The Saturday Play: Something Wrong about the Mouth

Basic Info

Genre: Drama (Radio)

Broadcaster: BBC Radio 4

Broadcast date: 20 January 2007 – Saturday, 2.30-3.30pm

Production Co: BBC Radio

Cast: Damian Lewis (Gene Pew), Bill Paterson (Desmond McElwee), Lisa Dillon (Mrs Pew), David de Keyser (Dr Frisch), Andrew Sachs (The Hotelier), Julian Rhind-Tutt (Peter Szabo), Carolyn Pickles, Eva Magyar, Kenneth Collard, Christine Kavanagh, Emma Noakes, Joseph Kloska

Crew: David Edgar (Writer), Jonquil Panting (Producer & Director)

 

Description

A love story told at the border between memory and fiction, trust and betrayal, East and West. Starring Damian Lewis, Bill Paterson, Lisa Dillon, Julian Rhind-Tutt, Andrew Sachs and David de Keyser

1957. Failing artist Desmond McElwee is forced to take a commission from a man he loathes, who comes to the sitting demanding a portrait of a woman he can’t produce, in a dress he can only describe, at an event which never happened.
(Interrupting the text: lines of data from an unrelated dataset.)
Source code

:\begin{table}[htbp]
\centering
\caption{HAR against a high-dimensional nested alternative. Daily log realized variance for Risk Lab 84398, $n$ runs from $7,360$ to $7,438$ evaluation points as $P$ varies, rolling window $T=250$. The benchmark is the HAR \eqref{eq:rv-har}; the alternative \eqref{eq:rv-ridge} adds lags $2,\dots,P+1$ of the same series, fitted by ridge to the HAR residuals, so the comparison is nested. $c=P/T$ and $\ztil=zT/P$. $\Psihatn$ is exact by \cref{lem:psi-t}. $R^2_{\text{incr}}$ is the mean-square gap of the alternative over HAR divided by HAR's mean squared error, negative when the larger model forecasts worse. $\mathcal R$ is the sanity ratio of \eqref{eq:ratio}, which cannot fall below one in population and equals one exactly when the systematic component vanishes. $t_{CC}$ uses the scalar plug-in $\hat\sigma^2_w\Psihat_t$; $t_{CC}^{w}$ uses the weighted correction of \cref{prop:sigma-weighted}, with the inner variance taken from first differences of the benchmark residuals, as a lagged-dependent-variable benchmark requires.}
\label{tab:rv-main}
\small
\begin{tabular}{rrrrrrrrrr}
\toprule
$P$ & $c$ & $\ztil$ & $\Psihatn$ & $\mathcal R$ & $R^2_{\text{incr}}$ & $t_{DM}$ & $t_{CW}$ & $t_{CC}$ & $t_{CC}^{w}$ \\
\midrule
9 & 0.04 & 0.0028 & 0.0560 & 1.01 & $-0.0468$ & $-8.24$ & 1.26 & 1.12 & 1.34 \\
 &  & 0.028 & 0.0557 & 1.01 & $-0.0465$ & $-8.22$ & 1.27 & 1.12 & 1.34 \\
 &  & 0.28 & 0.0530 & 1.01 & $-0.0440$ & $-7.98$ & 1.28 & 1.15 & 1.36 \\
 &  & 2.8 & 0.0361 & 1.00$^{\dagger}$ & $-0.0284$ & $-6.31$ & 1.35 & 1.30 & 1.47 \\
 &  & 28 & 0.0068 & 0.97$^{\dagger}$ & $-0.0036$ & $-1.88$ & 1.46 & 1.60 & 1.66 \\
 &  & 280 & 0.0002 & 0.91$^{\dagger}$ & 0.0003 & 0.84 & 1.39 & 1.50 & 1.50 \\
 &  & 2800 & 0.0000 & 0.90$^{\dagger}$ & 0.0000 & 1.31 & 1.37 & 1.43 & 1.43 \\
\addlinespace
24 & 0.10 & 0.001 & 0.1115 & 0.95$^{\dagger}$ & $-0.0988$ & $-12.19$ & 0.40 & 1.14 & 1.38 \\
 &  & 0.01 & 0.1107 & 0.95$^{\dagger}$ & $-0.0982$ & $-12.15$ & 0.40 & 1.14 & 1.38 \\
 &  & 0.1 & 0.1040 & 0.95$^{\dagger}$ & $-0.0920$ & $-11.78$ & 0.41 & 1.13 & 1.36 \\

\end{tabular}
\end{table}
The man is Gene Pew, a Princeton academic, who in January that year had met an intriguing young Hungarian woman hanging about in a Viennese art gallery trying to keep warm. She tells him she’s an actress from a dissident family who’s fled to Austria to escape the Russian invasion of her country. Months later, they’re married.

Then, the woman’s memory is erased in a hit-and-run car accident, and Gene must help her reconstruct her past from the little he knows. But Hungary is once more a closed society, and all he knows about her is what she’s told him.
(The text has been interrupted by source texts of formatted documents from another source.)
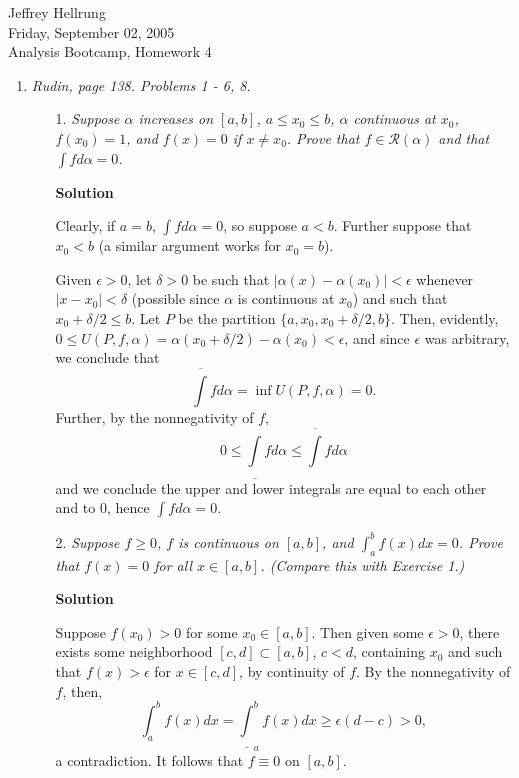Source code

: \documentclass{article}
\begin{document}
\begin{flushright}
Jeffrey Hellrung \\
Friday, September 02, 2005 \\
Analysis Bootcamp, Homework 4 \\
\end{flushright}


\begin{enumerate}

\item {\em Rudin, page 138.  Problems 1 - 6, 8.}

\begin{itemize}

\item[1.] {\em Suppose \(\alpha\) increases on \([a,b]\), \(a \leq x_0 \leq b\), \(\alpha\) continuous at \(x_0\), \(f(x_0) = 1\), and \(f(x) = 0\) if \(x \neq x_0\).  Prove that \(f \in \mathcal{R}(\alpha)\) and that \(\int f d\alpha = 0\).}

{\bf Solution}

Clearly, if \(a = b\), \(\int f d\alpha = 0\), so suppose \(a < b\).  Further suppose that \(x_0 < b\) (a similar argument works for \(x_0 = b\)).

Given \(\epsilon > 0\), let \(\delta > 0\) be such that \(|\alpha(x) - \alpha(x_0)| < \epsilon\) whenever \(|x - x_0| < \delta\) (possible since \(\alpha\) is continuous at \(x_0\)) and such that \(x_0 + \delta/2 \leq b\).  Let \(P\) be the partition \(\{a, x_0, x_0 + \delta/2, b\}\).  Then, evidently, \(0 \leq U(P,f,\alpha) = \alpha(x_0 + \delta/2) - \alpha(x_0) < \epsilon\), and since \(\epsilon\) was arbitrary, we conclude that
\[\overline{\int} f d\alpha = \inf U(P,f,\alpha) = 0.\]
Further, by the nonnegativity of \(f\),
\[0 \leq \underline{\int} f d\alpha \leq \overline{\int} f d\alpha\]
and we conclude the upper and lower integrals are equal to each other and to \(0\), hence \(\int f d\alpha = 0\).



\item[2.] {\em Suppose \(f \geq 0\), \(f\) is continuous on \([a,b]\), and \(\int_a^b f(x) dx = 0\).  Prove that \(f(x) = 0\) for all \(x \in [a,b]\).  (Compare this with Exercise 1.)}

{\bf Solution}

Suppose \(f(x_0) > 0\) for some \(x_0 \in [a,b]\).  Then given some \(\epsilon > 0\), there exists some neighborhood \([c,d] \subset [a,b]\), \(c < d\), containing \(x_0\) and such that \(f(x) > \epsilon\) for \(x \in [c,d]\), by continuity of \(f\).  By the nonnegativity of \(f\), then,
\[\int_a^b f(x) dx = \underline{\int}_a^b f(x) dx \geq \epsilon (d - c) > 0,\]
a contradiction.  It follows that \(f \equiv 0\) on \([a,b]\).




\end{itemize}
\end{enumerate}
\end{document}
So who is Mrs Pew? Exactly when – and why – did she really leave Hungary? Is her loss of memory permanent? Or convenient? And, if her past life has been forgotten, does her past really matter at all?
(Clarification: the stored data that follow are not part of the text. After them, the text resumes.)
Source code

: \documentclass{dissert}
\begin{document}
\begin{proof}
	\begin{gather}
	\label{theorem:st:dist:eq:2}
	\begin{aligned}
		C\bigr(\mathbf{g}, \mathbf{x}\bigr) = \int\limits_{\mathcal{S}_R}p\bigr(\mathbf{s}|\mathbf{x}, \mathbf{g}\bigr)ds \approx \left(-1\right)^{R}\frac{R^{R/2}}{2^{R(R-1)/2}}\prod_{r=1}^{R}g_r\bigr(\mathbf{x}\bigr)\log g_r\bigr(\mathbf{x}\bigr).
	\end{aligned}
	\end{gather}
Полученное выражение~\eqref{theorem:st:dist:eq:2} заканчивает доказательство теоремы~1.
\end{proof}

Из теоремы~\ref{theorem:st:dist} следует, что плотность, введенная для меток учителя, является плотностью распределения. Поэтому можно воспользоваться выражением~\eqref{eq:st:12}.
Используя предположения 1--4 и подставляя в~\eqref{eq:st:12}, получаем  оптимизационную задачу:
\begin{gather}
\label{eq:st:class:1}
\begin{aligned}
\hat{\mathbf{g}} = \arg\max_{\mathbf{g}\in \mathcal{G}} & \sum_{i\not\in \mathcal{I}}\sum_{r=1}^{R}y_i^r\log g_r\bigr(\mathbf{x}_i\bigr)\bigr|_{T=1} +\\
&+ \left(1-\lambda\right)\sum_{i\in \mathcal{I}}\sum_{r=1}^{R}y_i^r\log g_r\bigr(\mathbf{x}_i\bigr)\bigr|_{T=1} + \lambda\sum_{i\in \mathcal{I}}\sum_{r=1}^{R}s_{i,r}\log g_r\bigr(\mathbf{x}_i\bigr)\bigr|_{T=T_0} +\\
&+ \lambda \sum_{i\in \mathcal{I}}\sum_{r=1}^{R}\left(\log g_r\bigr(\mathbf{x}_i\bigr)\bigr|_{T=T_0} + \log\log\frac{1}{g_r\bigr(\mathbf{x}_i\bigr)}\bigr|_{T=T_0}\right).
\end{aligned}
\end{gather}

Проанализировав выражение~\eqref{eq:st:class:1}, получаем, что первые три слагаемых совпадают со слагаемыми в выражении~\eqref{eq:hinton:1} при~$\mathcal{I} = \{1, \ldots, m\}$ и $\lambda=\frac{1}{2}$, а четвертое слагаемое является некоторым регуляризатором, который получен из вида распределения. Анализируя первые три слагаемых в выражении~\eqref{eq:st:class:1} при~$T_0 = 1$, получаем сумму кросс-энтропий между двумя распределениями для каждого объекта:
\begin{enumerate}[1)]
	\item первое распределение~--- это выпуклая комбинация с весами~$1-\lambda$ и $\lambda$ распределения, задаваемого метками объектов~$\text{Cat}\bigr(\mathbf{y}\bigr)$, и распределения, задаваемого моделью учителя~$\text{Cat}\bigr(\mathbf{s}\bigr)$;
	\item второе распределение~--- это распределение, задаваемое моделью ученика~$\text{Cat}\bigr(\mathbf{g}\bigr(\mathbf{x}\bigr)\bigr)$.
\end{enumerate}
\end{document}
Even a failing artist wants a portrait to truthfully reflect its subject. But the truth about Mrs Pew is a different matter for Desmond, for Gene, and for Mrs Pew herself.

Damian Lewis stars as Gene, Bill Paterson as Desmond and Lisa Dillon as Mrs Pew, with Julian Rhind-Tutt, Andrew Sachs, David de Keyser, Carolyn Pickles, Eva Magyar, Kenneth Collard, Christine Kavanagh, Emma Noakes and Joseph Kloska.